RADV Working On ETC2 Emulation Support For Newer Radeon GPUs To Satisfy Android

Written by Michael Larabel in Radeon on 8 December 2021 at 05:48 AM EST. 15 Comments
RADEON
Mesa's Radeon Vulkan driver "RADV" is implementing emulated support for ETC2 texture compression to use with newer AMD GPUs to improve compatibility with Google's Android operating system.

ETC2 is the royalty-free texture compression standard developed by Ericsson that has worked its way into the OpenGL and OpenGL ES specifications. RADV already supports ETC2 with Radeon GPUs having the support, but that is rather limited to the likes of AMD Stoney APUs and Vega/GFX9 graphics processors. Unfortunately, the ETC2 support on the AMD GPU side has been rather spotty and not supported by newer APUs/GPUs.

RADV developer Bas Nieuwenhuizen opened a merge request for adding ETC2 emulation to this open-source Radeon Vulkan driver. The motivation for this ETC2 emulation support is so the texture compression method can work with newer hardware like Renoir and RDNA-based GPUs. As given the popularity of ETC2 for mobile use, ETC2 is "super required" for Android.

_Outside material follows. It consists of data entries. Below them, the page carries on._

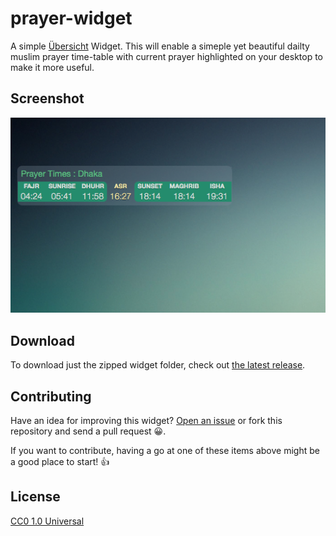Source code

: prayer-widget
==========================

A simple [Übersicht](http://tracesof.net/uebersicht/) Widget. This will enable a simeple yet beautiful dailty muslim prayer time-table with current prayer highlighted on your desktop to make it more useful.

## Screenshot

![Analog clock widget for übersicht](./screenshot.png)

## Download

To download just the zipped widget folder, check out [the latest release](https://github.com/ashikahmad/prayer-widget/releases/latest).

## Contributing

Have an idea for improving this widget? [Open an issue](https://github.com/ashikahmad/prayer-widget/issues/new) or fork this repository and send a pull request :grinning:.

If you want to contribute, having a go at one of these items above might be a good place to start! :+1:

## License

[CC0 1.0 Universal](./LICENSE)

The emulated support makes use of a shader to decompress after every copy operation. Bas noted in the code, "Includes a quite complicated decode shader. It is not bit-to-bit equivalent to AMD APUs that support ETC2, but close enough to pass [the Vulkan Conformance Test Suite]."

This emulated RADV ETC2 support is to be exposed by default on Android given its requirement while on traditional Linux distributions would need to be enabled via the "radv_require_etc2" DriConf option so it can be toggled on a per-application basis.


In RADV news unrelated to this, merged today to Mesa 22.0 is support for reporting cache counters to the Radeon GPU Profiler for GFX10+ (Navi) graphics processors as another open-source driver improvement. Great seeing the continued RADV improvements for dealing with GPUOpen RGP to enhance the debugging and profiling capabilities by driver and application/game developers, especially with the growing interest thanks to the Steam Deck.